Student Presentation

Presentation Date



College of Engineering


Department of Mechanical & Biomedical Engineering

Faculty Sponsor

Dr. Brian J. Jaques


Storing used nuclear fuel in pools is not an adequate long-term solution since capacity is limited and decreasing rapidly. Dry cask cooling storage is a growing alternative that can alleviate the use of traditional containment. A proposed novel dry cask option consists of an aluminum metal matrix with boron carbide (B4C) reinforcement for neutron shielding while aluminum provides effective thermal conductivity to cool the spent fuel. Gravity die casting of aluminum with 30 wt% B4C reinforcement is the proposed process.
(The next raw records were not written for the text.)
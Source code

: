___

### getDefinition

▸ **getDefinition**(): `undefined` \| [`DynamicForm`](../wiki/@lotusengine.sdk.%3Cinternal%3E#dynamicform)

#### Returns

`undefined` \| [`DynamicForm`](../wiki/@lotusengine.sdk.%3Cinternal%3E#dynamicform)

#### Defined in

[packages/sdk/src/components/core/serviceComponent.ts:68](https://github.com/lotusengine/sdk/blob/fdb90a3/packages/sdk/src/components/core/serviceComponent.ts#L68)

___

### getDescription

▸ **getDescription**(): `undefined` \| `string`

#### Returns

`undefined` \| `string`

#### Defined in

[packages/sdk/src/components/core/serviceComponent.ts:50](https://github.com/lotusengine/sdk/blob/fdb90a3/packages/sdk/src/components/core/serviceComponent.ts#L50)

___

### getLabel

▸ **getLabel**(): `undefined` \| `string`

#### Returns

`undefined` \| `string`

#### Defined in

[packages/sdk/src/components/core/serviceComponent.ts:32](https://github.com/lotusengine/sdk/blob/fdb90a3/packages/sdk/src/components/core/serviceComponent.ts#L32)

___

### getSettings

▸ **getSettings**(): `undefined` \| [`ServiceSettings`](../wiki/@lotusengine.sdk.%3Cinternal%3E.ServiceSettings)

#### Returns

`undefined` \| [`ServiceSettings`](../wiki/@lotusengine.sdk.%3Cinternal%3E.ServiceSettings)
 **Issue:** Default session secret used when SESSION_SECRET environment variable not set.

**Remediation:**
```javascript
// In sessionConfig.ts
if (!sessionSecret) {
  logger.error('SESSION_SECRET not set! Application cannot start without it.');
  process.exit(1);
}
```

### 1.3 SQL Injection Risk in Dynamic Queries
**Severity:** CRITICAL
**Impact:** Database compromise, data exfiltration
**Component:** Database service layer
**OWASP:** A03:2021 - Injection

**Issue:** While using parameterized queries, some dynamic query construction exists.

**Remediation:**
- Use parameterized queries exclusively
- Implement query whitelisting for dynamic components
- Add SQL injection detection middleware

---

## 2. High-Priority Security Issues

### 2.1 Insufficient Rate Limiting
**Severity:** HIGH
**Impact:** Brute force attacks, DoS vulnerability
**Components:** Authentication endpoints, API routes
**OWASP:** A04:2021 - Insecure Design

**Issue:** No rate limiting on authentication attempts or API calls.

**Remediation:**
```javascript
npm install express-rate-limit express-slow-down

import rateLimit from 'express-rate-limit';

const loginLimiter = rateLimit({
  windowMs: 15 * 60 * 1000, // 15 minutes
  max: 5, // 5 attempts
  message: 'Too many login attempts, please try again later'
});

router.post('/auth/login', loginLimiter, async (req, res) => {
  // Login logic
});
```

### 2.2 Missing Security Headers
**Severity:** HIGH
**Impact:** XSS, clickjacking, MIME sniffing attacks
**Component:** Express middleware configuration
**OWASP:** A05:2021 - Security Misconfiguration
This work demonstrates feasibility through two types of stir casting routes to overcome the challenges of wetting B4C to aluminum. X-ray diffraction, raman spectroscopy, scanning electron microscopy, energy dispersive X-ray spectroscopy, and optical microscopy were used to characterize the resultant microstructure including B4C incorporation and heterogeneity. Results indicate vortex mixing in air with B4C (1-10 µm) produces large amounts of porosity and insufficient wetting. Previous methods examining non-vortex mixing using wetting agents (copper, iron, titanium, and magnesium powders) also results in minimal improvement. The use of a larger size distribution of B4C (20-60 µm) has shown significant dispersion and is expected to be able to produce the target 30 wt% borated aluminum casting.